- YOUR ASSIGNMENT
Every line of the material must be written out again unchanged.
════════════════
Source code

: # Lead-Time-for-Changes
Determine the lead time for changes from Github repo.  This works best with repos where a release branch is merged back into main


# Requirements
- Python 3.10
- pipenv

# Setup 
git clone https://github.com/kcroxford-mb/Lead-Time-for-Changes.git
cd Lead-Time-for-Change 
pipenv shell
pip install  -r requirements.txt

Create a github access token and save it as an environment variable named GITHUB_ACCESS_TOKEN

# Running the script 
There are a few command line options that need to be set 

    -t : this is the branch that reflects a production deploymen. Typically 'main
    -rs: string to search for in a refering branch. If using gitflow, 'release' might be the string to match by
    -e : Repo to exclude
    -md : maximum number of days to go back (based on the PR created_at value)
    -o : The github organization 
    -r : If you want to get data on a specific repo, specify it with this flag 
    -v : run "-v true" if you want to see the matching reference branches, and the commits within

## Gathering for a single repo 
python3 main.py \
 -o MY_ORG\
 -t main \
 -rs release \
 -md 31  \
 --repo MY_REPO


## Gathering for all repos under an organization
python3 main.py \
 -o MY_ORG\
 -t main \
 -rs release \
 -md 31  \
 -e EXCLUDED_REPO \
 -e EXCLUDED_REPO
════════════════
- EXERCISE OUTPUT
Source code

: # Lead-Time-for-Changes
Determine the lead time for changes from Github repo.  This works best with repos where a release branch is merged back into main


# Requirements
- Python 3.10
- pipenv

# Setup 
git clone https://github.com/kcroxford-mb/Lead-Time-for-Changes.git
cd Lead-Time-for-Change 
pipenv shell
pip install  -r requirements.txt

Create a github access token and save it as an environment variable named GITHUB_ACCESS_TOKEN

# Running the script 
There are a few command line options that need to be set 

    -t : this is the branch that reflects a production deploymen. Typically 'main
    -rs: string to search for in a refering branch. If using gitflow, 'release' might be the string to match by
    -e : Repo to exclude
    -md : maximum number of days to go back (based on the PR created_at value)
    -o : The github organization 
    -r : If you want to get data on a specific repo, specify it with this flag 
    -v : run "-v true" if you want to see the matching reference branches, and the commits within

## Gathering for a single repo 
python3 main.py \
 -o MY_ORG\
 -t main \
 -rs release \
 -md 31  \
 --repo MY_REPO


## Gathering for all repos under an organization
python3 main.py \
 -o MY_ORG\
 -t main \
 -rs release \
 -md 31  \
 -e EXCLUDED_REPO \
 -e EXCLUDED_REPO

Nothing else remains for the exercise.